以現在的形勢來看,人們自然的能推測出,這位最強者,應該是五大宗門中的最頂尖人物和大梁那位早已破了九境,入了無命境的大梁皇帝蕭暨六人中的其中一位。

只是,這六人中,到底誰最強大?人們無法分辨,只知道他們都是無法戰勝,無可戰勝的。

如今這顆能強化進一個小境的聚元丹被拓跋祤服了下去,那麼他的修行實力自然會在短時間內飛躍一個境界,到時候他甚至有戰勝玄機子這種實力的可能。

聚元丹是地機子花費了一生的精力煉製而成,他自然想留著自己用,以待有可能讓自己突破到無命的境界,如今自己的心血被拓跋祤廢了,可想而知,他心裡的怒火何其強大。

他萬萬沒有想到,這個丹藥竟然會被拓跋祤發現,會被他盜服。

拓跋祤抬起蒼白的臉,看著地機子微笑說道:“師伯,這唯一一顆聚元丹已被我吃了,如果師伯就這樣殺了我,至少這粒丹藥便等於是掉進糞坑裡的糖果,再也沒有了任何的意義,而您若讓我活著,至少可以期望一下這粒聚元丹會給我帶來怎樣的變化,我想對於道門,對於您來說,這才是最正確的選擇。”

地機子微微眯眼,手在顫抖,看不出他心中在想些什麼。

偷取道門聖藥,當然是不可饒恕的死罪,而且還是親自煉製而成要給自己服用的,不管出於何種緣由,拓跋祤都有死一萬次的理由。

所以早已不問俗世,心無波瀾的他,這一刻心中還是起了殺意。

只是換一個角度去想,藥物一旦被人服下,那麼它的珍貴性便轉移到了服藥的那個人身上,因為無論如何憤怒,藥已經不復存在了。

殺了此人,除了能消解自己的恨意,又還有何意義?

但現在自己辛辛苦苦煉製好的聚元丹就這樣被這個逆徒服下,自己的意能平嗎?

如果這樣的事情都還沒忍下,那自己活著又有何意義?

只是,現在剩下了那個服丹藥的人,這就比如懷璧者有罪,可若那塊玉壁與人合二為一,那麼,人便是璧,非但無罪,反而珍貴。

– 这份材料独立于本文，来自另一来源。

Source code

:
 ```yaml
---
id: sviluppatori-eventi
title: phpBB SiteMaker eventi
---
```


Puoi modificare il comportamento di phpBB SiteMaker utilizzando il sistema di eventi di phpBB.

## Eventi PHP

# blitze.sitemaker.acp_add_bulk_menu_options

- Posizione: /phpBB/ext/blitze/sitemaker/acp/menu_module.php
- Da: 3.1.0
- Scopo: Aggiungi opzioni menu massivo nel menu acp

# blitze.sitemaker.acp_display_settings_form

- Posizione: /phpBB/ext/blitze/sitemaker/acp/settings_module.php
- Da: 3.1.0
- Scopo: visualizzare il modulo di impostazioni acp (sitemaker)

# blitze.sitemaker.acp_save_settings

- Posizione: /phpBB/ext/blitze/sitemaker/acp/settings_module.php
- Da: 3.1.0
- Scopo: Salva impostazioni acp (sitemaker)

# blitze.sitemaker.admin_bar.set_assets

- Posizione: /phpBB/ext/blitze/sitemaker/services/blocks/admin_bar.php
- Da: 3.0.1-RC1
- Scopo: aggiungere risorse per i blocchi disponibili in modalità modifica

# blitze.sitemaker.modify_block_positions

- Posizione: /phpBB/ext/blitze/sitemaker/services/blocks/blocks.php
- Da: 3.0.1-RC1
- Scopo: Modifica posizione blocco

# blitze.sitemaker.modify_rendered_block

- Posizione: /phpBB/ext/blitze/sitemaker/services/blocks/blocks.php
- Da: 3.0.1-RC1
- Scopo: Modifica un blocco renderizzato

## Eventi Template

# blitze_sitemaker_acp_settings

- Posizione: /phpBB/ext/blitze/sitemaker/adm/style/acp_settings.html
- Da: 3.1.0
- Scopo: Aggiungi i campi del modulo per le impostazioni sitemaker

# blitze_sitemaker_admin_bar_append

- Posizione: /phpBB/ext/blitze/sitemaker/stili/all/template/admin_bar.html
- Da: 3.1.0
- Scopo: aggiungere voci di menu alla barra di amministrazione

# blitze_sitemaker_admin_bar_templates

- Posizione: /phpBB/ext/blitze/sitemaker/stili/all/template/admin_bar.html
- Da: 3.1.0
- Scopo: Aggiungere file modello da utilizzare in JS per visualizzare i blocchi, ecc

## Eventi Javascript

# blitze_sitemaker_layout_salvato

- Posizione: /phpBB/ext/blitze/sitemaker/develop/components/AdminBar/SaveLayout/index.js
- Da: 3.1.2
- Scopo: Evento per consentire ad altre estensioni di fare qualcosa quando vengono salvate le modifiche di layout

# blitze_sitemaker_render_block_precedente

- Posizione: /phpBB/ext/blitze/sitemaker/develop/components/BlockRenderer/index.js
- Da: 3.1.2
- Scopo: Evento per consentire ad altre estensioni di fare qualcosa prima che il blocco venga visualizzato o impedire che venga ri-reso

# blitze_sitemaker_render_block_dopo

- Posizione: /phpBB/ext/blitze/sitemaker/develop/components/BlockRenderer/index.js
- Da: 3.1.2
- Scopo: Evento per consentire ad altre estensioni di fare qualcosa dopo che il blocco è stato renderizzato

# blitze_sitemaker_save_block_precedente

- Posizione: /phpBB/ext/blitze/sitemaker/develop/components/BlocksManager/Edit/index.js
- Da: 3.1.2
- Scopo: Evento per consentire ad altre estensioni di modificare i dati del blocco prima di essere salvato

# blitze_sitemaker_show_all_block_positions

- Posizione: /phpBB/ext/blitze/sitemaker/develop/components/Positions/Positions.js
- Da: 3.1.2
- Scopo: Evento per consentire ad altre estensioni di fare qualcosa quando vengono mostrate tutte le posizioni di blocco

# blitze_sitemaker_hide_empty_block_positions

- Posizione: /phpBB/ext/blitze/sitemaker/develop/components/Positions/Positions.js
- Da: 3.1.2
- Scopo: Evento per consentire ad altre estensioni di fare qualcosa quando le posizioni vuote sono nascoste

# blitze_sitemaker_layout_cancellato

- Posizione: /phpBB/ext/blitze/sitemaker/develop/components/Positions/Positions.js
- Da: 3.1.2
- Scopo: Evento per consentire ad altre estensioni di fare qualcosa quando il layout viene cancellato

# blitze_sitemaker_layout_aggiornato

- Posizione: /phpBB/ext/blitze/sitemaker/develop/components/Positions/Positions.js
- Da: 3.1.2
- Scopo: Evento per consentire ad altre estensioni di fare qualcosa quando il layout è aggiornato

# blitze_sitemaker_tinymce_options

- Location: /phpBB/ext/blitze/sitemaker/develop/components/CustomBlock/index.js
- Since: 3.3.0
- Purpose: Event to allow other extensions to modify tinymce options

這是一個很簡單的道理,這一刻地機子的心在掙扎,他在糾結,到底是自己的心意重要還是道門與魏國的未來重要。

其實,自從看到地機子的身影的那一刻起,拓跋祤便沒有奢望過能夠憑自己的力量逃離煉宮,他不可有戰勝這位師伯,再說,他就算逃出去了,真要揹負著大孽不道的罪名四處逃亡嗎?

如果這樣,那麼死又有什麼分別,而最關鍵的是,用強逃跑也不可能成功。

也就是從那一刻開始,他便定下了不管如何,也要先服下丹藥的這個策略。

之前無論是那些帶著激昂不甘言語,還是那些為國為民的說話,其實都是他的掩飾。

他想做的最終事情,無非都是要趁地機子不注意時,把聚元丹服下去。

他成功了!

看著臉色變泛莫測的地機子,拓跋祤內心是喜悅的。

他很滿意,臉上不自覺的露出微笑。